Have you planned for a reduction in your income when your partner dies? It is one of the things that need careful consideration when you retire, Niel Fourie, public policy actuary at the Actuarial Society of South Africa, says.

If you intend to retire as a couple with a regular pension payout from a single guaranteed life annuity, you will need to buy what is known as a “joint and survivorship” annuity. This means that the surviving spouse will continue receiving the annuity when one of you dies, but his or her income will be reduced by between 25 and 50 percent.

Fourie says this so-called “reduction factor” is a common feature of guaranteed annuities designed to pay an income until both partners in the relationship have died.

Unfortunately, he adds, not many consumers are aware of this reduction factor and therefore do not plan for it.

Some annuities allow you to choose the reduction factor, others do not, especially when it is set by the rules of a pension fund.

The reduction factor aims to enable a couple to receive a higher monthly guaranteed pension while both partners are still alive.

“The higher the reduction factor, the higher the guaranteed pension payout you will receive as a couple while both of you are alive. The lower the reduction factor, the lower the initial guaranteed pension. If you choose a reduction factor of, say, 25 percent when you buy the guaranteed annuity, you and your partner will receive a lower monthly income than if you choose a reduction factor of 50 percent. But when one of you dies, the surviving partner will receive a higher pension than if you had opted for the 50-percent reduction.”

In other words, Fourie says, “a higher pension will be paid to the surviving spouse when a lower reduction factor is chosen and vice versa.”

The thinking behind the reduction factor is that one person has lower day-to-day expenses than two people. But Fourie says that if you have not planned for this sudden reduction in pension, which leaves the surviving partner with considerably less money to cover monthly living expenses, the surviving partner may run into financial difficulties.

He says the reality is that while many expenses decrease when a spouse passes away, there are many, such as rent, that stay the same or even increase. This is why it is so important for both partners to jointly select the reduction factor and understand the long-term implications of the percentage chosen.

“Once you have agreed to the terms and conditions of the annuity, including the reduction factor, you cannot change your mind at a later stage,” Fourie says.

He says you must carefully consider the expenses that you will have to provide for during your retirement years as a couple and then possibly alone when one of you dies. And don’t forget to factor in inflation, particularly medical inflation.

Fourie says medical costs are a good example of an expense that often foils post-retirement budgets, no matter how carefully they are drawn up.

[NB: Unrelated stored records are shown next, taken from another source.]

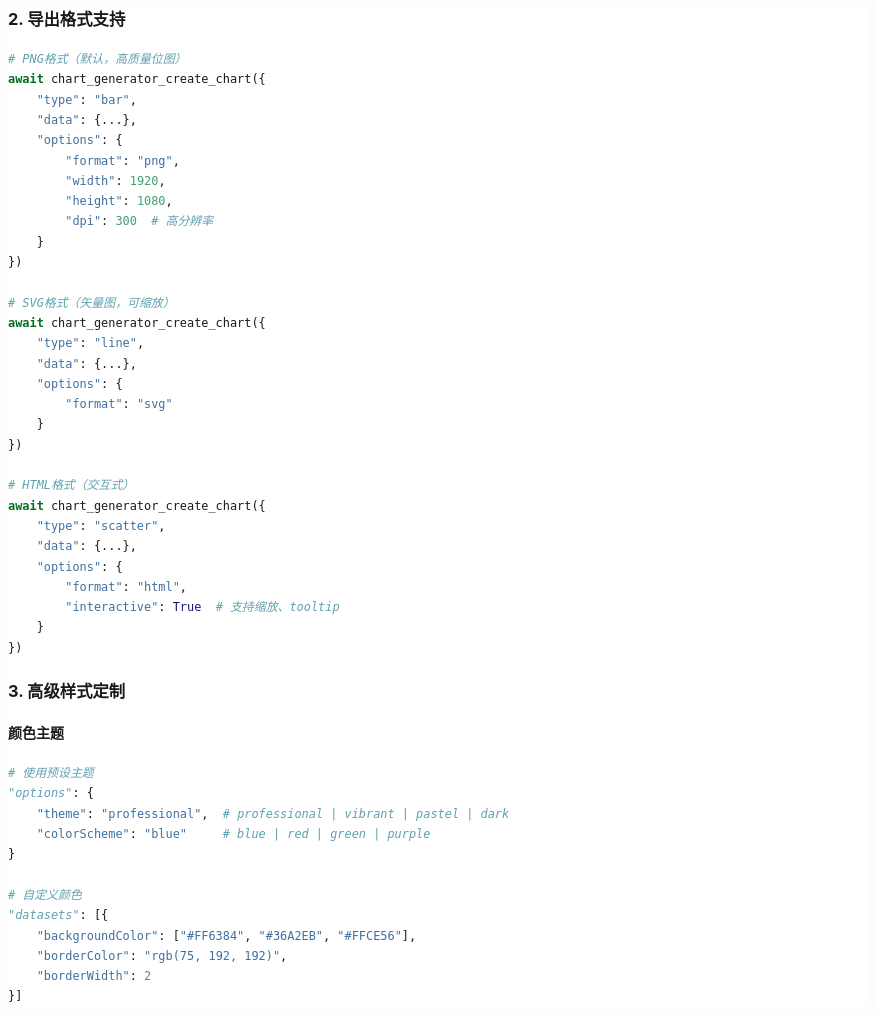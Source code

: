 ### 2. 导出格式支持

```python
# PNG格式（默认，高质量位图）
await chart_generator_create_chart({
    "type": "bar",
    "data": {...},
    "options": {
        "format": "png",
        "width": 1920,
        "height": 1080,
        "dpi": 300  # 高分辨率
    }
})

# SVG格式（矢量图，可缩放）
await chart_generator_create_chart({
    "type": "line",
    "data": {...},
    "options": {
        "format": "svg"
    }
})

# HTML格式（交互式）
await chart_generator_create_chart({
    "type": "scatter",
    "data": {...},
    "options": {
        "format": "html",
        "interactive": True  # 支持缩放、tooltip
    }
})
```

### 3. 高级样式定制

#### 颜色主题

```python
# 使用预设主题
"options": {
    "theme": "professional",  # professional | vibrant | pastel | dark
    "colorScheme": "blue"     # blue | red | green | purple
}

# 自定义颜色
"datasets": [{
    "backgroundColor": ["#FF6384", "#36A2EB", "#FFCE56"],
    "borderColor": "rgb(75, 192, 192)",
    "borderWidth": 2
}]
```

“Medical inflation has, on average, been three percent above normal inflation for the past 10 years. Considering that medical scheme contributions and medical expenses usually make up a large portion of pensioners’ budgets, unplanned-for increases and a sudden reduction in annuity payments on the death of a spouse can cause financial hardship,” he says.

Fourie says women tend to outlive men by five to 10 years, and the reduction in pension on the death of one partner generally has the biggest impact on women.

“That is why every woman needs to take an active interest in the couple’s retirement planning,” Fourie says.